Provided data
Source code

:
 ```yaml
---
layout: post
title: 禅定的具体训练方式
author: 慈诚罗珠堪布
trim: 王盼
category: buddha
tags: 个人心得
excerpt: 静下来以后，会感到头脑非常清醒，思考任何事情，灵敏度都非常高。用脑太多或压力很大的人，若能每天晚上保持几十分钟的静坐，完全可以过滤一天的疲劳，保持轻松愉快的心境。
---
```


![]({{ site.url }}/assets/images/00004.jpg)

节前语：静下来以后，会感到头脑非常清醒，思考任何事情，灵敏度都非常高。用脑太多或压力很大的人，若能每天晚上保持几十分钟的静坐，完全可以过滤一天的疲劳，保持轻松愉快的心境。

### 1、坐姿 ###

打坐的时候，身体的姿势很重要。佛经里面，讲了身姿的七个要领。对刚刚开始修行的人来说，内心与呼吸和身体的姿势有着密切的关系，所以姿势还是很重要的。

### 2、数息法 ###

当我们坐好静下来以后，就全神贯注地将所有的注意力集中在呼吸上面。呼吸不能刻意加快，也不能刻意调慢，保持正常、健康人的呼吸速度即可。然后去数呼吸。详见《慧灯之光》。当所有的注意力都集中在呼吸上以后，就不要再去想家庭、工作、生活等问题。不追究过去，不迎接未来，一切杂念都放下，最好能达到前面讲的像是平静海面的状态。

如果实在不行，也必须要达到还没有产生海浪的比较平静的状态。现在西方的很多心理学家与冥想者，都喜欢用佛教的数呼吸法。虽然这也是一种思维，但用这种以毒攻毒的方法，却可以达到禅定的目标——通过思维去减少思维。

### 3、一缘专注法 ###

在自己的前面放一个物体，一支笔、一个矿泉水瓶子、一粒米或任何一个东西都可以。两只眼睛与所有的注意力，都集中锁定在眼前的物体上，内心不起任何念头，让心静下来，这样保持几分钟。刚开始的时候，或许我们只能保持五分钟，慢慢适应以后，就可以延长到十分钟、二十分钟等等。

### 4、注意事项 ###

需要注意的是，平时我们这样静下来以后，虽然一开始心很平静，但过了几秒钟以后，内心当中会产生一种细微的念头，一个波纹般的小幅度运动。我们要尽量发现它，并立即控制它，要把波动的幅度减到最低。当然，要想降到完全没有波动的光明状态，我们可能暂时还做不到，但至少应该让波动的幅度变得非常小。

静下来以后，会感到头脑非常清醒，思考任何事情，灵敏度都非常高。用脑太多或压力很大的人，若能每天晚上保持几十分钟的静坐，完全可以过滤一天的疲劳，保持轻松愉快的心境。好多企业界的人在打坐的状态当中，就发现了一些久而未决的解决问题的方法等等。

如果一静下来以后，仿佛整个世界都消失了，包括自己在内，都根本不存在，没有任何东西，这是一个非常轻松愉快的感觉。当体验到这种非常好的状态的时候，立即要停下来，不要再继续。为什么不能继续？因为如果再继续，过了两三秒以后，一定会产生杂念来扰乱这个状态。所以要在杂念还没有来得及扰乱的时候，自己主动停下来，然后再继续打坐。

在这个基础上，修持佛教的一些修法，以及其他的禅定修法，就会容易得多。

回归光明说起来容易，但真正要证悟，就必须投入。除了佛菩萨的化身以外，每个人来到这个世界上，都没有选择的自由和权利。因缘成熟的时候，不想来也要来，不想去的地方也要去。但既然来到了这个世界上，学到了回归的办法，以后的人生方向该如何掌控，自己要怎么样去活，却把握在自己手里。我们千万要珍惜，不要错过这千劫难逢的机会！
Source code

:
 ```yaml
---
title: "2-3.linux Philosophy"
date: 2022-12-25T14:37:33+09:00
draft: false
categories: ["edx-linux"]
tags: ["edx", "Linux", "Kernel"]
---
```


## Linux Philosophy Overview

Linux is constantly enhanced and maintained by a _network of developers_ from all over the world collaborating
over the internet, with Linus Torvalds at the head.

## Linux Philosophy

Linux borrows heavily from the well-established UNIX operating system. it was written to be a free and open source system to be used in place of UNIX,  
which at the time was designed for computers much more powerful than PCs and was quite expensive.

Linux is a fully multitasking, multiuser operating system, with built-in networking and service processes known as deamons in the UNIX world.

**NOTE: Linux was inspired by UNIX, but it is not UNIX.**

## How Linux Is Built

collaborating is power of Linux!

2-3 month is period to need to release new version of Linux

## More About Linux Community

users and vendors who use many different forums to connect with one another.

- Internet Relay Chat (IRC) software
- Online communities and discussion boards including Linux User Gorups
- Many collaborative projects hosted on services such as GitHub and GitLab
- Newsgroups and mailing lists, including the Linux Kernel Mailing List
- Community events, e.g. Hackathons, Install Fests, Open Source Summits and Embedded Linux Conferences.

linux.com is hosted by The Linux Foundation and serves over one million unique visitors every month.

Directions for this task
Please go through the listing and return each line that has "保持轻松愉快的心境" in it.

Solution for this task
excerpt: 静下来以后，会感到头脑非常清醒，思考任何事情，灵敏度都非常高。用脑太多或压力很大的人，若能每天晚上保持几十分钟的静坐，完全可以过滤一天的疲劳，保持轻松愉快的心境。
节前语：静下来以后，会感到头脑非常清醒，思考任何事情，灵敏度都非常高。用脑太多或压力很大的人，若能每天晚上保持几十分钟的静坐，完全可以过滤一天的疲劳，保持轻松愉快的心境。
静下来以后，会感到头脑非常清醒，思考任何事情，灵敏度都非常高。用脑太多或压力很大的人，若能每天晚上保持几十分钟的静坐，完全可以过滤一天的疲劳，保持轻松愉快的心境。好多企业界的人在打坐的状态当中，就发现了一些久而未决的解决问题的方法等等。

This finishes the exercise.